Show all lines containing "liceus" from the data below.

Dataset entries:
= = = =

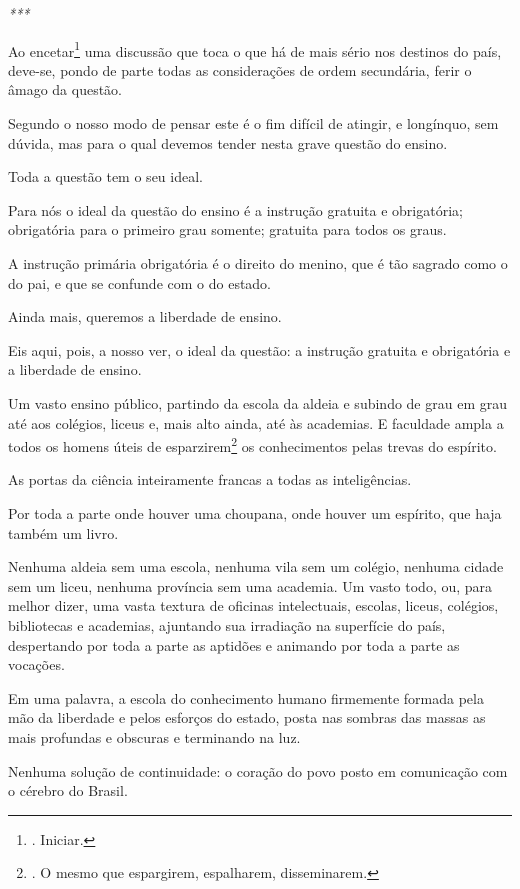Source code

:\emph{***}

Ao encetar\footnote{. Iniciar.} uma discussão que toca o que há de mais
sério nos destinos do país, deve-se, pondo de parte todas as
considerações de ordem secundária, ferir o âmago da questão.

Segundo o nosso modo de pensar este é o fim difícil de atingir, e
longínquo, sem dúvida, mas para o qual devemos tender nesta grave
questão do ensino.

Toda a questão tem o seu ideal.

Para nós o ideal da questão do ensino é a instrução gratuita e
obrigatória; obrigatória para o primeiro grau somente; gratuita para
todos os graus.

A instrução primária obrigatória é o direito do menino, que é tão
sagrado como o do pai, e que se confunde com o do estado.

Ainda mais, queremos a liberdade de ensino.

Eis aqui, pois, a nosso ver, o ideal da questão: a instrução gratuita e
obrigatória e a liberdade de ensino.

Um vasto ensino público, partindo da escola da aldeia e subindo de grau
em grau até aos colégios, liceus e, mais alto ainda, até às academias. E
faculdade ampla a todos os homens úteis de esparzirem\footnote{. O mesmo
  que espargirem, espalharem, disseminarem.} os conhecimentos pelas
trevas do espírito.

As portas da ciência inteiramente francas a todas as inteligências.

Por toda a parte onde houver uma choupana, onde houver um espírito, que
haja também um livro.

Nenhuma aldeia sem uma escola, nenhuma vila sem um colégio, nenhuma
cidade sem um liceu, nenhuma província sem uma academia. Um vasto todo,
ou, para melhor dizer, uma vasta textura de oficinas intelectuais,
escolas, liceus, colégios, bibliotecas e academias, ajuntando sua
irradiação na superfície do país, despertando por toda a parte as
aptidões e animando por toda a parte as vocações.

Em uma palavra, a escola do conhecimento humano firmemente formada pela
mão da liberdade e pelos esforços do estado, posta nas sombras das
massas as mais profundas e obscuras e terminando na luz.

Nenhuma solução de continuidade: o coração do povo posto em comunicação
com o cérebro do Brasil.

= = = =

Response box:
em grau até aos colégios, liceus e, mais alto ainda, até às academias. E
escolas, liceus, colégios, bibliotecas e academias, ajuntando sua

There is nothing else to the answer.